I mean, we all know this, the relentless Christmas advertising that starts at the end of October doesn't exactly come as a surprise, and I'm sure I'm not the only person to think this. Okay, getting presents is always lovely but I can't stand being constantly asked what it is I want, just for the sake of buying me a present purely because it's Christmas and that's what's expected.

This, of course, does not apply to The Lovely Husband who is very good and always extremely generous with my gifts - I always get something fabulous that I couldn't have afforded to buy for myself which means I treasure each and every one - last year it was a fantastic Panasonic DMC-FZ28 camera with SDHD card and card reader, the year before it was the top of the range iPod, the year before that a Paragon SC2 kiln. Previous years have seen a Palm Pilot and Meisterstuck Fountain and ballpoint pen set (yes, the one that went walkabout earlier this year). Which all makes me sound very materialistic, which I suppose I am. I like nice things. So that bit of Christmas I don't actually mind at all.

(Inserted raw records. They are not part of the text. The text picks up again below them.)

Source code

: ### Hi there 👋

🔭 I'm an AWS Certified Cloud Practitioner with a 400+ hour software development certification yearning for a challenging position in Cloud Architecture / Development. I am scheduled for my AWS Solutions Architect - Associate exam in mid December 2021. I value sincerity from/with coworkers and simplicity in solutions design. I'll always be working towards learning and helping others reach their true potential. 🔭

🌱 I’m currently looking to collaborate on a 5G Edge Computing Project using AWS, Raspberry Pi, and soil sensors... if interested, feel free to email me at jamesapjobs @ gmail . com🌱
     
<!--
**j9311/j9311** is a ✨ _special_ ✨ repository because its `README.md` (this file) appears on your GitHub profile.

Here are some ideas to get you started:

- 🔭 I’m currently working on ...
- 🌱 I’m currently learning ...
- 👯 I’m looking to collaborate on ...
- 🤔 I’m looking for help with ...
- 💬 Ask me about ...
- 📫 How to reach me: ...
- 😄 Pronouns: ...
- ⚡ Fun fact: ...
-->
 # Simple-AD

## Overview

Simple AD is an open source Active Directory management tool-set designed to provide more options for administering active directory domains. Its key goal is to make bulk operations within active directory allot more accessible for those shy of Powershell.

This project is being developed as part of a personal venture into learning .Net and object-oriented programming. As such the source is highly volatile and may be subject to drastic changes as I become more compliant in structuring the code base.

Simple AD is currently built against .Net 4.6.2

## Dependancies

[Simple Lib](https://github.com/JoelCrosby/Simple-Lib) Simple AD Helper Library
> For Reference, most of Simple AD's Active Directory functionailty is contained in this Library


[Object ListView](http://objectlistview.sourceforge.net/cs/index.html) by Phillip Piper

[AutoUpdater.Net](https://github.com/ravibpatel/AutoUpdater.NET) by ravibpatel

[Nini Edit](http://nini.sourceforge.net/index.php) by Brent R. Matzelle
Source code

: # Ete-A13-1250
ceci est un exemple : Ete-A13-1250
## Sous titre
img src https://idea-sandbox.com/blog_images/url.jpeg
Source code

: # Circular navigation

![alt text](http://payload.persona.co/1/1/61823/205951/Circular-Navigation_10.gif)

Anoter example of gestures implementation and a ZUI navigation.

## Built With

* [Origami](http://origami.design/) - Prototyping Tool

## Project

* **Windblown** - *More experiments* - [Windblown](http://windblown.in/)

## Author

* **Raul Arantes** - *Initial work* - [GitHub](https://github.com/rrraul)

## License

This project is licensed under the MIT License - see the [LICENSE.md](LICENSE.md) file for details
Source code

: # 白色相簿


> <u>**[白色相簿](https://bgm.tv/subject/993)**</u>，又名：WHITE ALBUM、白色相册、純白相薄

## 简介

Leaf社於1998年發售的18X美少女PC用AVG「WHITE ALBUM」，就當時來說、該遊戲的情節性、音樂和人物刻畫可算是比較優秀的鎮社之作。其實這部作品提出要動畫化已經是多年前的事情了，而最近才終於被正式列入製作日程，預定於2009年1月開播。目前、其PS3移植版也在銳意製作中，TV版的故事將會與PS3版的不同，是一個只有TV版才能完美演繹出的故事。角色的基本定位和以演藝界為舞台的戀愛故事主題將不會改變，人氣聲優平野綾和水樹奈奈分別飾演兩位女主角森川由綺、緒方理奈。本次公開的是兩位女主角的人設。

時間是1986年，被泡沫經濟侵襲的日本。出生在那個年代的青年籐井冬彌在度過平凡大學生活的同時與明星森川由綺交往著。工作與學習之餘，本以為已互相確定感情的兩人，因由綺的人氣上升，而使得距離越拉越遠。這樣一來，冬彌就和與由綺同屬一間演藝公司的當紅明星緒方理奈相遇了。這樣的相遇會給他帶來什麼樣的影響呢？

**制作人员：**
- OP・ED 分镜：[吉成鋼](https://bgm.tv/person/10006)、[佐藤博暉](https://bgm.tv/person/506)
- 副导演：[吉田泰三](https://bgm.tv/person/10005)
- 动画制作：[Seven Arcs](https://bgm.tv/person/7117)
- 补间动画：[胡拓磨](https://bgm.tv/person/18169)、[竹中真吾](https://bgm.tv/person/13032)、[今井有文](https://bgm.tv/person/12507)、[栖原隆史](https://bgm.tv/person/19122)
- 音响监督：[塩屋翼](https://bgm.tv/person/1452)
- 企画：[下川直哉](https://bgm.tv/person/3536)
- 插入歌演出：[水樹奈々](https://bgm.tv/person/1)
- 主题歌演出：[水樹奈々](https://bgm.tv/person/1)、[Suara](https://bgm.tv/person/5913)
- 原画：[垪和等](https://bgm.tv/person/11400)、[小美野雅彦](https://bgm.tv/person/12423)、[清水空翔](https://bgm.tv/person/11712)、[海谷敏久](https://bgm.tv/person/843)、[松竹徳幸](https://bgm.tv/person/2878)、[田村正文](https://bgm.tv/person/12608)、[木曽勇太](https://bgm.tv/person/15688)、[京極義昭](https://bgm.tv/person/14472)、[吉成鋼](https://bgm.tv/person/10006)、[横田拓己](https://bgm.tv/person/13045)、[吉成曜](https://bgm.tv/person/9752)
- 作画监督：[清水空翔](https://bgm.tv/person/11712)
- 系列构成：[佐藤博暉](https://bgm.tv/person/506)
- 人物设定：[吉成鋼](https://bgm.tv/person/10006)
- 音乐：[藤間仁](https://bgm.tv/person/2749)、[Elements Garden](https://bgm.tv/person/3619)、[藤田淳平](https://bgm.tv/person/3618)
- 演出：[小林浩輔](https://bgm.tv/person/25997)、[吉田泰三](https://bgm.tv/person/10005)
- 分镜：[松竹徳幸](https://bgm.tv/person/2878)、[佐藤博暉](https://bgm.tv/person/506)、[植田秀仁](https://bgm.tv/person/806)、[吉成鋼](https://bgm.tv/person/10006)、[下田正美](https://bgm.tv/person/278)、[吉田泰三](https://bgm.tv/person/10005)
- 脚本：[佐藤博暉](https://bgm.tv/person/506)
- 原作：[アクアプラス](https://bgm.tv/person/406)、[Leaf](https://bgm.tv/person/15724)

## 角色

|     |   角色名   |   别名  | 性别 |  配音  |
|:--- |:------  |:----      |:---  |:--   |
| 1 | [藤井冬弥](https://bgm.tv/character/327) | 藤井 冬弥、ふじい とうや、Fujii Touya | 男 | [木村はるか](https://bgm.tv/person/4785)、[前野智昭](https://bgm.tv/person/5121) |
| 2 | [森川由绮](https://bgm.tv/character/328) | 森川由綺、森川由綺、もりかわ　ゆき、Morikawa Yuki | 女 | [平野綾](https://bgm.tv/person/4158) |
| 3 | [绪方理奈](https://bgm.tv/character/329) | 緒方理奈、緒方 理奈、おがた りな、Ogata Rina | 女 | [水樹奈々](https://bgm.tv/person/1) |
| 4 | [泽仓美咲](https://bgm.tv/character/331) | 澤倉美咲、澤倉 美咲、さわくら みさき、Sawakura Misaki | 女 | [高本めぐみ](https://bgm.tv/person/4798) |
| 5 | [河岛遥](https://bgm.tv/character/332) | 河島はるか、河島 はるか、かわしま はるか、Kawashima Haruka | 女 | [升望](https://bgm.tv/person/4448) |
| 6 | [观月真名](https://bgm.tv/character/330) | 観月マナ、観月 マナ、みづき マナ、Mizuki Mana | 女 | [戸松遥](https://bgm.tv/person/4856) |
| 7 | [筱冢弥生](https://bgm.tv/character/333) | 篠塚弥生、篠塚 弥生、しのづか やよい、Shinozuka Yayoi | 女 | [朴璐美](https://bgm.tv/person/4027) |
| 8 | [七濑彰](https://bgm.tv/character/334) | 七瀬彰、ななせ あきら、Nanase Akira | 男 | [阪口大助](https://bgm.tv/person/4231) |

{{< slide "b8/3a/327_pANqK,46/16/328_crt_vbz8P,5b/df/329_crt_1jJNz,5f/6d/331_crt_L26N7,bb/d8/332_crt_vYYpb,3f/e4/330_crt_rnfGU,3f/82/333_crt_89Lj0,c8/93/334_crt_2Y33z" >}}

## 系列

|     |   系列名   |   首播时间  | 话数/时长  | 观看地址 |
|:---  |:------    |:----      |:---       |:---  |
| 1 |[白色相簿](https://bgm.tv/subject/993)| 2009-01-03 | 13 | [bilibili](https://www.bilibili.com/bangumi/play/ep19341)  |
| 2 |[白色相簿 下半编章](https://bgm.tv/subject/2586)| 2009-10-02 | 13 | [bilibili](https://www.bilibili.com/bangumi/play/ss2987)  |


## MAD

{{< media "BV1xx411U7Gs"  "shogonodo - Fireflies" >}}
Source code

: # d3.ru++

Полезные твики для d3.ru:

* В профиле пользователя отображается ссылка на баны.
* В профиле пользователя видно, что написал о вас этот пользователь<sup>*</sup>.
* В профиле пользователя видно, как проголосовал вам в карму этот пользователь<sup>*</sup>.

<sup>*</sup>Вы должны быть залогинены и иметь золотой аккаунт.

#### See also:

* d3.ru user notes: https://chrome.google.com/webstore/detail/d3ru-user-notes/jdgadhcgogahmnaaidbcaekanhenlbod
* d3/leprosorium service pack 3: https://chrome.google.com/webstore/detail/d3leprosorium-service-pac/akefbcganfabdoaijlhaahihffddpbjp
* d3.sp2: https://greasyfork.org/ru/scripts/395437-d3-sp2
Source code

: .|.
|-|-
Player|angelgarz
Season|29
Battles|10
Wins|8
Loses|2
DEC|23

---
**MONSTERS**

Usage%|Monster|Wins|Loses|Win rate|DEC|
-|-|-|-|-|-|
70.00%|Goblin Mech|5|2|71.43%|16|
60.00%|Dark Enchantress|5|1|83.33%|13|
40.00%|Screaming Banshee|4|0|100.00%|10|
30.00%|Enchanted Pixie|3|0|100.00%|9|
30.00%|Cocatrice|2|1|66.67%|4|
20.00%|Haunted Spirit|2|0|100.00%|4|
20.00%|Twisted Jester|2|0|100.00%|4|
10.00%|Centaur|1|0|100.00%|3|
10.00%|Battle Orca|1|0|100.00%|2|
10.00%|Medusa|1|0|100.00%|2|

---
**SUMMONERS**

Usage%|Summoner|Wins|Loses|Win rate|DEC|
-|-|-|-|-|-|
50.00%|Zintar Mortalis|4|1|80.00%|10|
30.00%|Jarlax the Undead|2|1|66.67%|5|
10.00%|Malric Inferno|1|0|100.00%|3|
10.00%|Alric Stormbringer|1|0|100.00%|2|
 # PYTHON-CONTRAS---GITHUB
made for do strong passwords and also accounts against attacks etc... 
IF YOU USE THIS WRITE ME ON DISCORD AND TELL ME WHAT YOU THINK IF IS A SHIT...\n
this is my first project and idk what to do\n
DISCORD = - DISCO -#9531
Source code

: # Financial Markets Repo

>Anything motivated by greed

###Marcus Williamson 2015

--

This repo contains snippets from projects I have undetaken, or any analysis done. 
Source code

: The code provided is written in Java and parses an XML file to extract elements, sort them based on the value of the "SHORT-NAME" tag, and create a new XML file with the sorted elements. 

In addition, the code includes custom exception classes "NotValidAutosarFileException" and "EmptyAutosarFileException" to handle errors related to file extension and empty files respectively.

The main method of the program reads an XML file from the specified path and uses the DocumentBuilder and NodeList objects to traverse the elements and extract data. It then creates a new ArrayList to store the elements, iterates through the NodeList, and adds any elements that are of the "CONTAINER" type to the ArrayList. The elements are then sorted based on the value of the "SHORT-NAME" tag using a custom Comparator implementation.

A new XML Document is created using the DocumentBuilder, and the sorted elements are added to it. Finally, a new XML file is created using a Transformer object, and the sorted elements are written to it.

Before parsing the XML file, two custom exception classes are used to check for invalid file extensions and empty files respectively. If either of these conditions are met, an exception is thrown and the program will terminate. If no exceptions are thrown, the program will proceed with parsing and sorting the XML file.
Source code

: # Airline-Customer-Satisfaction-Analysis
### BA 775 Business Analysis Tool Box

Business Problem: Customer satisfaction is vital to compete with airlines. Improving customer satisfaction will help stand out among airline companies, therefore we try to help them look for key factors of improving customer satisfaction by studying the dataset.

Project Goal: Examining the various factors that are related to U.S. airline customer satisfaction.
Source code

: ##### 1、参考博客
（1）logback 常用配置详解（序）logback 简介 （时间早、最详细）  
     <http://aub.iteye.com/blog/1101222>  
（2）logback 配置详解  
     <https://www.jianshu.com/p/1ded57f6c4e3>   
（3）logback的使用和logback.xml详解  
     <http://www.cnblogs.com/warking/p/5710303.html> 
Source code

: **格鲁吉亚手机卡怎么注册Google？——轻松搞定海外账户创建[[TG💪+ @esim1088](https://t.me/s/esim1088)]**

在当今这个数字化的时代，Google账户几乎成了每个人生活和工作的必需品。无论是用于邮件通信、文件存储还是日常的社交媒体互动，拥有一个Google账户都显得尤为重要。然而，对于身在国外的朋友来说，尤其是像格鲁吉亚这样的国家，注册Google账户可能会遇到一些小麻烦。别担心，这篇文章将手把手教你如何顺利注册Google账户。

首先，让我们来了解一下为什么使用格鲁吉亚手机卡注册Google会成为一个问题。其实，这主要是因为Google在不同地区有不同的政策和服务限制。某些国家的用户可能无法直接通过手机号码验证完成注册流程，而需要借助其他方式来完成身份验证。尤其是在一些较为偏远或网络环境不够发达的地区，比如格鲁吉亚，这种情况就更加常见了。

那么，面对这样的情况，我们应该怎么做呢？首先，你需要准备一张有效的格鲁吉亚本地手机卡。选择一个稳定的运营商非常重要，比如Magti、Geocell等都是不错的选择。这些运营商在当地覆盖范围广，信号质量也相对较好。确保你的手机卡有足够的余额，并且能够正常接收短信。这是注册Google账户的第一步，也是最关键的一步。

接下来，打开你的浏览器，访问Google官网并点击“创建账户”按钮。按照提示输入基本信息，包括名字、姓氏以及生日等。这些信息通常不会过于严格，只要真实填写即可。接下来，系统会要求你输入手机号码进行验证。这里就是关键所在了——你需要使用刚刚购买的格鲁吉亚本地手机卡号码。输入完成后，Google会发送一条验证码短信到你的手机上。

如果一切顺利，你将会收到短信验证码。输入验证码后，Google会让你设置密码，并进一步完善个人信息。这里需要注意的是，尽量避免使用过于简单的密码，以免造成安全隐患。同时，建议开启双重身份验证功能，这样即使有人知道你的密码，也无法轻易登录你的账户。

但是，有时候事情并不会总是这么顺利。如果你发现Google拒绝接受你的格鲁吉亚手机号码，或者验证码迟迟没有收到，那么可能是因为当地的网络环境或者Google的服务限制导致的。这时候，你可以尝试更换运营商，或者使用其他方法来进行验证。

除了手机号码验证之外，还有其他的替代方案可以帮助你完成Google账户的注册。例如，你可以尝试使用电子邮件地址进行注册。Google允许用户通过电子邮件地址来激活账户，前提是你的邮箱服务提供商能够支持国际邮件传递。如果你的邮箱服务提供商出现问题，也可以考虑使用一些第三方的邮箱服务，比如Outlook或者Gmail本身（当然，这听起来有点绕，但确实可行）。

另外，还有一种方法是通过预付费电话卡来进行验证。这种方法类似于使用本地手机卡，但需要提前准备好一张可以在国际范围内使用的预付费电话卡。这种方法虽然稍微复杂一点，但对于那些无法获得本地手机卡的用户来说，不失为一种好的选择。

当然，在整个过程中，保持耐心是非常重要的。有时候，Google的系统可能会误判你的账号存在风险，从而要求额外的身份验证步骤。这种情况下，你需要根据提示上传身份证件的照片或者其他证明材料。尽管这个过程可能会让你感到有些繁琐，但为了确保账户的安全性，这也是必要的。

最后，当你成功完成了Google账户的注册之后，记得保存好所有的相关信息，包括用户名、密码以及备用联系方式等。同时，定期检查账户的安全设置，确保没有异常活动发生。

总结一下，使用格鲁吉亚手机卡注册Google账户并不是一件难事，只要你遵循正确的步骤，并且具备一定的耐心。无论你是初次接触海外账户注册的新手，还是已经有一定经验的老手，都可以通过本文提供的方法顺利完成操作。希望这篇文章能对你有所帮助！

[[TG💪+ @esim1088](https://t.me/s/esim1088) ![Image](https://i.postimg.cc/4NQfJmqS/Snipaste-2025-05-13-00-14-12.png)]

It's everything else that gets me down. Admittedly, online shopping I've found to be an absolute godsend as I can now avoid the horrors of trying to locate somewhere to park and then battling through crowds in overheated shops in order to find they're out of stock anyway. And Christmas cards - I can't see the point of sending cards to someone that you see on a regular basis (Mum and Da, Chris and Sarah - this is why you haven't had a card from us). I now only send them out to family and friends (and ex-husbands) that I may not clap eyes on from year to year.

I don't think the weather at this time of year helps much either - wintry gloom is just naturally depressing. How much nicer it would be if we could be guaranteed bright, sharp, sparkingly white and frosty days with blue, blue skies and brilliant sunshine. That would cheer me right up. Or a decent snowfall, that would be good too.

Perhaps I'd feel more amicable towards it if I'd managed to have kids, but that's something I'm never going to find out.

My ideal Christmas would be one spent on a sunny tropical beach somewhere, drinking Mojitos and Mai-Tais, avoiding the whole sorry business of this year's reality show's Christmas Special and enforced jollity. I've managed to do this once, in 1989. It was fabulous and every year at this time I dream about it....

PS. Although what would cheer me up is a trip on Boxing Day to see "Britain's Top Elvis Impersonator" as advertised on a huge banner across an Indian restaurant near where my brother lives....

7 comments:

mountainear said...

I'll come and sit in the grumpy corner with you and we can mutter 'bah humbug' together.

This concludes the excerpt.